The UK sequences around half of all positive Covid samples to see which variant they are, and has done so since March. In France, for the latest week for which we have data, only 3.6 per cent of cases were sequenced, and in Germany it was just 1.2 per cent.
If they are really concerned about the Delta variant why don’t they test for it properly?
Some EU countries are not carrying out any sequencing at all, so no-one has any idea what variants are in circulation in them, yet Merkel is happy for them to be included in her pan-EU travel scheme, opening the path for EU holidaymakers to travel wherever they like within the Union this summer.
It is no accident the main variants of Covid-19 are named after countries that do a lot of sequencing: Britain, South Africa, and India. We don’t really know whether these variants originated in those countries — only that they were first identified there.
Britain, like India and South Africa, is being punished for doing the right thing and putting a great deal of effort into studying the spread and evolution of the virus.
That is why the World Health Organisation (WHO) has tried to dissuade the world from using geographically-based names for variants, but sadly the message doesn’t seem to have got through to Angela Merkel, who wants to single out Britain for harsh treatment on the grounds that we are somehow incubating all the nastiest variants.
In 2016, according to the Association of British Travel Agents (ABTA), UK tourists made 53 million trips to the EU, contributing £25 billion to EU economies. Spain (pictured, Barcelona) made £7.9 billion out of UK holidaymakers
Of course one big difference between Britain and the EU is that many more people here have been vaccinated.

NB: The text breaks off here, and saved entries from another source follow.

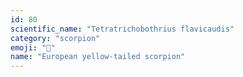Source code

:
 ```yaml
---
id: 80
scientific_name: "Tetratrichobothrius flavicaudis"
category: "scorpion"
emoji: "🦂"
name: "European yellow-tailed scorpion"
---
```

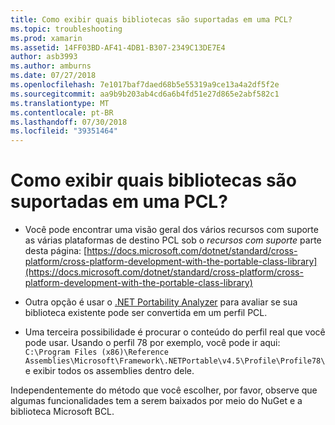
```yaml
---
title: Como exibir quais bibliotecas são suportadas em uma PCL?
ms.topic: troubleshooting
ms.prod: xamarin
ms.assetid: 14FF03BD-AF41-4DB1-B307-2349C13DE7E4
author: asb3993
ms.author: amburns
ms.date: 07/27/2018
ms.openlocfilehash: 7e1017baf7daed68b5e55319a9ce13a4a2df5f2e
ms.sourcegitcommit: aa9b9b203ab4cd6a6b4fd51e27d865e2abf582c1
ms.translationtype: MT
ms.contentlocale: pt-BR
ms.lasthandoff: 07/30/2018
ms.locfileid: "39351464"
---
```

# <a name="how-can-i-view-what-libraries-are-supported-in-a-pcl"></a>Como exibir quais bibliotecas são suportadas em uma PCL?

- Você pode encontrar uma visão geral dos vários recursos com suporte as várias plataformas de destino PCL sob o *recursos com suporte* parte desta página: [https://docs.microsoft.com/dotnet/standard/cross-platform/cross-platform-development-with-the-portable-class-library](https://docs.microsoft.com/dotnet/standard/cross-platform/cross-platform-development-with-the-portable-class-library)

- Outra opção é usar o [.NET Portability Analyzer](https://visualstudiogallery.msdn.microsoft.com/1177943e-cfb7-4822-a8a6-e56c7905292b) para avaliar se sua biblioteca existente pode ser convertida em um perfil PCL.

- Uma terceira possibilidade é procurar o conteúdo do perfil real que você pode usar. Usando o perfil 78 por exemplo, você pode ir aqui: `C:\Program Files (x86)\Reference Assemblies\Microsoft\Framework\.NETPortable\v4.5\Profile\Profile78\` e exibir todos os assemblies dentro dele.

Independentemente do método que você escolher, por favor, observe que algumas funcionalidades tem a serem baixados por meio do NuGet e a biblioteca Microsoft BCL.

The UK has delivered 113 doses of Covid vaccines per 100 inhabitants, compared with 77 in France, 86 in Germany and 83 in Spain.

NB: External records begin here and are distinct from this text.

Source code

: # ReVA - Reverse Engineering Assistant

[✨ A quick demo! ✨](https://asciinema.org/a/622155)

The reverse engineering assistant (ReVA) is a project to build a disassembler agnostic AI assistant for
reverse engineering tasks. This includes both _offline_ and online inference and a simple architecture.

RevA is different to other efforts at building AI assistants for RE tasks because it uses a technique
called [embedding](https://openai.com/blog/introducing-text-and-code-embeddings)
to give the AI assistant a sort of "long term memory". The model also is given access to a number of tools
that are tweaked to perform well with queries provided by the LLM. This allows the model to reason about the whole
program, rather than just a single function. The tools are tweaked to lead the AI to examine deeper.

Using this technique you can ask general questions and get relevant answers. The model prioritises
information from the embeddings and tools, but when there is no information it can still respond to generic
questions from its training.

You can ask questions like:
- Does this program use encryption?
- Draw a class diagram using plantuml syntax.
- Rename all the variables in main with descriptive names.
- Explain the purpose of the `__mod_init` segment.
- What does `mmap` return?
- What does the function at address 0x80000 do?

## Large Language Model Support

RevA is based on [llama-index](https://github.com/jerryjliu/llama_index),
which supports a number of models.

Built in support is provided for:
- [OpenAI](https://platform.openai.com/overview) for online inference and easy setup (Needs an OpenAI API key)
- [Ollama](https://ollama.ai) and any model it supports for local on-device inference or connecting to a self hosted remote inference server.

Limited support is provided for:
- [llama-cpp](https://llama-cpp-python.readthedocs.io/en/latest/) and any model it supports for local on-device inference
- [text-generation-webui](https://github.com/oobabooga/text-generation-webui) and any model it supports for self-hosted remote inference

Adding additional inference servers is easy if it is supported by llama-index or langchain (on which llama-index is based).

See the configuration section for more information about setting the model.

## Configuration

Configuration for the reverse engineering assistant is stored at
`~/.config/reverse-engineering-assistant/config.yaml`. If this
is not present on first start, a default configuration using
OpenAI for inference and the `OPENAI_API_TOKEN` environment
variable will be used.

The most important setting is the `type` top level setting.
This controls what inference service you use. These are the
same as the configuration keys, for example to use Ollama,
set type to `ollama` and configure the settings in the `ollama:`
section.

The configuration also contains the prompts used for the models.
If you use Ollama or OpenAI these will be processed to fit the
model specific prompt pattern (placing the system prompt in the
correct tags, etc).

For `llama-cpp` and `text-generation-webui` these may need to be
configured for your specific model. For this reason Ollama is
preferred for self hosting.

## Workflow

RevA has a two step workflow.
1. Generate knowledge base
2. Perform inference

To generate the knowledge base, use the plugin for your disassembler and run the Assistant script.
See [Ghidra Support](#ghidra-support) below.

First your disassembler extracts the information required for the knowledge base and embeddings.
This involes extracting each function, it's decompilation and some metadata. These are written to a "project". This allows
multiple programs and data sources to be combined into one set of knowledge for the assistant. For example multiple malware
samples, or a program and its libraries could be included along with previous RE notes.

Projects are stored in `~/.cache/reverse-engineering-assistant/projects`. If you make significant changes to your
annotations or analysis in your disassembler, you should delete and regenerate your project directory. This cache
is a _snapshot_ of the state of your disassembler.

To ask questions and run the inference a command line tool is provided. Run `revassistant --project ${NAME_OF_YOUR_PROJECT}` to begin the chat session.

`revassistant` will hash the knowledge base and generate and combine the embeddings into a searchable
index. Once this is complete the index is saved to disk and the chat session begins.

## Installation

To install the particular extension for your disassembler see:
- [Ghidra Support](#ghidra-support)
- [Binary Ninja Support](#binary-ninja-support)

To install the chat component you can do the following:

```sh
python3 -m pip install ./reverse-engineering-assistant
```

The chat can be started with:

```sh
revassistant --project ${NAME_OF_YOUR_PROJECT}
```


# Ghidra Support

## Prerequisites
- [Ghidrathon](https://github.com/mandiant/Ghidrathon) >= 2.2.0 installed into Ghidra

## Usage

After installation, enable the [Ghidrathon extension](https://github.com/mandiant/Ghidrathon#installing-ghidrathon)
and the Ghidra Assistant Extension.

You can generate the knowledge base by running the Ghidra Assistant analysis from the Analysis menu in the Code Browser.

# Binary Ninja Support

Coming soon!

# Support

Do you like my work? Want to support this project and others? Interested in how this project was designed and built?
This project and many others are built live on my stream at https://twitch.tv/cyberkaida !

This ought to make British travellers relatively safe for admission to EU countries —while the vaccines don’t cut the risk of transmission altogether they certainly reduce it.

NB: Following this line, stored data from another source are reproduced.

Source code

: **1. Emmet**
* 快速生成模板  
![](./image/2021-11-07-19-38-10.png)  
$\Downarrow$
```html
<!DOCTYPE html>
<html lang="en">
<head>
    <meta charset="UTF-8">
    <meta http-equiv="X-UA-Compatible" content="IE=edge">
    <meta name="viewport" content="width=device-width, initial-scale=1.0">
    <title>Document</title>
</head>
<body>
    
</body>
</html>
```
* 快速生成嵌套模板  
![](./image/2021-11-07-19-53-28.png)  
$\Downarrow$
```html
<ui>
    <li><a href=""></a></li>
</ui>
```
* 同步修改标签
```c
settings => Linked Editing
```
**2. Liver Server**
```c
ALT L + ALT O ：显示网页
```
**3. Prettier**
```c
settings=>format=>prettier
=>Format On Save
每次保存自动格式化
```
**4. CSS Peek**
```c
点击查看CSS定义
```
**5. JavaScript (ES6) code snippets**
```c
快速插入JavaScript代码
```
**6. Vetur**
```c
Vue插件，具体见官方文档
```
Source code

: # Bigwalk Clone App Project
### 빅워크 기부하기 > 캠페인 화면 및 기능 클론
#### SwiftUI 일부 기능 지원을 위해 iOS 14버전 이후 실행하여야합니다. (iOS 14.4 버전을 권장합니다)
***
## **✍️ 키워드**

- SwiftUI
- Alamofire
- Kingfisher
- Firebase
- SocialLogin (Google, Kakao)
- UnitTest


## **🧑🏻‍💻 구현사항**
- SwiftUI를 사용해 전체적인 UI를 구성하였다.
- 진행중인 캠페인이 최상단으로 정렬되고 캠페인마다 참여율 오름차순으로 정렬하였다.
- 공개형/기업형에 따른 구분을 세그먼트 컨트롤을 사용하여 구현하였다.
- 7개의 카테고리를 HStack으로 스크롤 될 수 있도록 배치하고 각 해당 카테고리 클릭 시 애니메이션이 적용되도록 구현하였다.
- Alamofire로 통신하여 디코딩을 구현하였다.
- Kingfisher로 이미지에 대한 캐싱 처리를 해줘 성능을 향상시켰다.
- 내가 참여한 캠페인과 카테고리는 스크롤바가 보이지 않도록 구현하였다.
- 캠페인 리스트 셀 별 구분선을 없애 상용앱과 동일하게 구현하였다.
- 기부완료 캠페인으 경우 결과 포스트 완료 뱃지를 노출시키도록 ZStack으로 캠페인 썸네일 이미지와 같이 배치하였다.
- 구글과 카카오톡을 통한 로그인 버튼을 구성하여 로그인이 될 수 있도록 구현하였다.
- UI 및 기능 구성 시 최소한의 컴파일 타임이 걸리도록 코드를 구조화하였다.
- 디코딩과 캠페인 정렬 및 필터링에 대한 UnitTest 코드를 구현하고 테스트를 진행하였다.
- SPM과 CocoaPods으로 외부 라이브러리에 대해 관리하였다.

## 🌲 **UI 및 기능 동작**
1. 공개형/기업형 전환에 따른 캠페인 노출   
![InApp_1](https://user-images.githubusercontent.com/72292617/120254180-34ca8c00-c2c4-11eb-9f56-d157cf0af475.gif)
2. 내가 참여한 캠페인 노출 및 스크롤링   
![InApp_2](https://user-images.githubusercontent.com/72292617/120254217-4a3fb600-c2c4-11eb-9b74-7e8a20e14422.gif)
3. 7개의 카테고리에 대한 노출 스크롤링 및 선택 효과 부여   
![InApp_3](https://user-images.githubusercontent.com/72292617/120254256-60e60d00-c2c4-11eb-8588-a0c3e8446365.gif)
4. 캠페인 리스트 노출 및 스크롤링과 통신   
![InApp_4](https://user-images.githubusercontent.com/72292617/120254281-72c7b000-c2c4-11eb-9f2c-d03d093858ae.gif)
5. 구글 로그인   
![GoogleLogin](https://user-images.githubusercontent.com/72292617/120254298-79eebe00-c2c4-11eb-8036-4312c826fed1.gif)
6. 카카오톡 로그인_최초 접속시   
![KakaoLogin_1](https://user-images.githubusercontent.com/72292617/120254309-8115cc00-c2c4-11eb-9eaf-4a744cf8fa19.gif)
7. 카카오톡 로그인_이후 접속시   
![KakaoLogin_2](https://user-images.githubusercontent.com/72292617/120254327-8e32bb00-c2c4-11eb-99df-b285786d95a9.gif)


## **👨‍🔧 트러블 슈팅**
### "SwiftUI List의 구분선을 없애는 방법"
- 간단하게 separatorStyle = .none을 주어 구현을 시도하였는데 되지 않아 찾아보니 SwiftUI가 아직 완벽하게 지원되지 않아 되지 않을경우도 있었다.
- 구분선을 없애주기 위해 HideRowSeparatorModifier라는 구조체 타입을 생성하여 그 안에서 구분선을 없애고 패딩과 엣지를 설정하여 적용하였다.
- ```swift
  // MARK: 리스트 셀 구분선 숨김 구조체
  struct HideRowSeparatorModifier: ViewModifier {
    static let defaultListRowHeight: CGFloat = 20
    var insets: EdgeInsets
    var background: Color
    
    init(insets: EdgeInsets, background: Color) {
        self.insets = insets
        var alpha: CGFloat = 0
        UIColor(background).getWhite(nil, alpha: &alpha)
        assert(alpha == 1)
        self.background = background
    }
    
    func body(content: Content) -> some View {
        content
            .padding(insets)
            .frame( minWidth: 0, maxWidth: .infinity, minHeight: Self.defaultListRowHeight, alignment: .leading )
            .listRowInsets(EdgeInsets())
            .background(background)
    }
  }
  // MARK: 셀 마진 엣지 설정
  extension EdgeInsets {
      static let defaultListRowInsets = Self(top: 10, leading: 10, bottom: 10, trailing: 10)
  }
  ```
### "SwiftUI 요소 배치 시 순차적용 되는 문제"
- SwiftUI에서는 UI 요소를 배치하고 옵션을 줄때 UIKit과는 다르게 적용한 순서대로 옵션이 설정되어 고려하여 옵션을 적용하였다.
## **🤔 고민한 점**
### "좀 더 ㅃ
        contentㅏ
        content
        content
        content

Instead, it is UK travellers who end up being forced into quarantine, while other nationals — much more vulnerable to the virus — have far greater freedom to travel in the EU.
Throughout the Brexit process, the UK Government made it absolutely clear that Britain was not leaving Europe, only the EU, and that we sought very close relations with the bloc following our departure from its political structures.
Yet what we have had instead is Berlin and Paris, in particular, trying to drive a wedge between Britain and the EU. Merkel’s demand for EU-wide restrictions on UK travellers at the same time as opening up for travel within the bloc is just the latest manifestation.
Angela Merkel will not be in power much longer. She’s announced her retirement.
In the meantime, her party has to fight elections, and, like so many national leaders facing elections, she has resorted to crowd-pleasing initiatives.
How she — and many others in the EU — would love it if Britain were to turn around and say: we’ve made a mistake in leaving the EU and please could we rejoin.
Sorry, but it isn’t going to happen. What is on the table, however, is the offer of much friendlier UK-EU relations in a world where the bloc’s leaders don’t keep trying to come up with wheezes to punish Brexit Britain by excluding our goods — and now perhaps the hundreds of thousands of Britons with bulging wallets just desperate to hit the European beaches this summer and start spending money.